With the explosion of audio content online, organizing and categorizing music has never been more important. As millions of new tracks are uploaded daily, music streaming services need to be smart about how they recommend songs to listeners. The key to this personalization? Accurately classifying music by genre.
Imagine opening your favorite music app and instantly being presented with songs that perfectly match your mood. That’s the magic of genre classification at work—streaming services are constantly improving how they tag and recommend music, making your listening experience more enjoyable and tailored to your taste.
Spectrograms: Visualizing Audio
So, how do these services figure out which songs belong to which genres? One powerful technique involves transforming audio files into something called spectrograms. These are visual representations of sound that look like images, making it possible to treat the entire genre classification task as an image classification problem.

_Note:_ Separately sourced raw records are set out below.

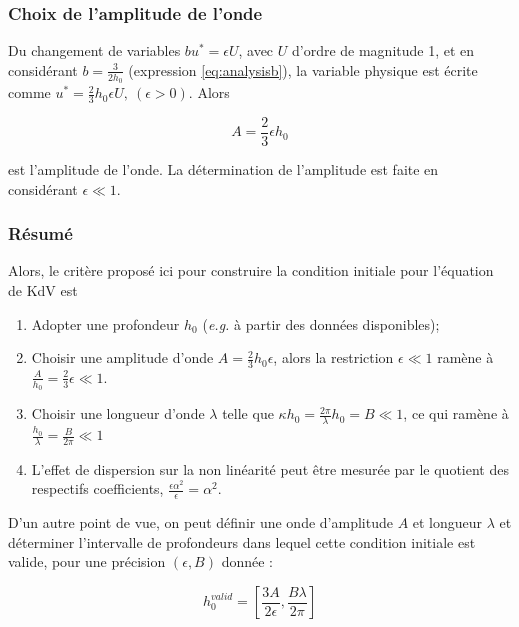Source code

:\subsubsection{Choix de l'amplitude de l'onde}

\indent Du changement de variables $bu^* = \epsilon U$, avec $U$ d'ordre de magnitude 1, et en considérant $b = \frac{3}{2h_0}$ (expression \ref{eq:analysisb}), la variable physique est écrite comme $u^* = \frac{2}{3}h_0\epsilon U, \ (\epsilon > 0)$. Alors

\begin{equation*}
A = \frac{2}{3}\epsilon h_0
\end{equation*}

\noindent est l'amplitude de l'onde. La détermination de l'amplitude est faite en considérant $\epsilon \ll 1$. 

\subsubsection{Résumé}

\indent Alors, le critère proposé ici pour construire la condition initiale pour l'équation de KdV est 

\begin{enumerate}
\item Adopter une profondeur $h_0$ (\emph{e.g.} à partir des données disponibles);
\item Choisir une amplitude d'onde $A = \frac{2}{3}h_0\epsilon$, alors la restriction $\epsilon \ll 1$ ramène à $\frac{A}{h_0} = \frac{2}{3}\epsilon \ll 1$.
\item Choisir une longueur d'onde $\lambda$ telle que $\kappa h_0 = \frac{2\pi}{\lambda}h_0 = B \ll 1$, ce qui ramène à $\frac{h_0}{\lambda} = \frac{B}{2\pi} \ll 1$
\item L'effet de dispersion sur la non linéarité peut être mesurée par le quotient des respectifs coefficients, $\frac{\epsilon \alpha^2}{\epsilon} = \alpha^2$.
\end{enumerate}

\indent D'un autre point de vue, on peut définir une onde d'amplitude  $A$ et longueur $\lambda$ et déterminer l'intervalle de profondeurs dans lequel cette condition initiale est valide, pour une précision $(\epsilon,B)$ donnée :

\begin{equation} 
\label{eq:hvalid}
h_0^{valid} = \left[ \frac{3A}{2\epsilon}, \frac{B\lambda}{2\pi}\right]
\end{equation}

Spectrograms represent songs as two-dimensional images with:
- Time plotted on the x-axis,
- Frequency on the y-axis, and
- Amplitude or intensity represented through a color spectrum.
Each spectrogram gives us a unique fingerprint of a song, allowing algorithms to “see” and categorize music much like how we recognize objects in photos.
Data Scraping and Spectrogram Conversion
Every predictive model needs a sizeable data source for it to be trained to an appropriate performance level. Fortunately, music is widely available on the web, and the use of some clever Python packages can help to streamline this process into an easy one.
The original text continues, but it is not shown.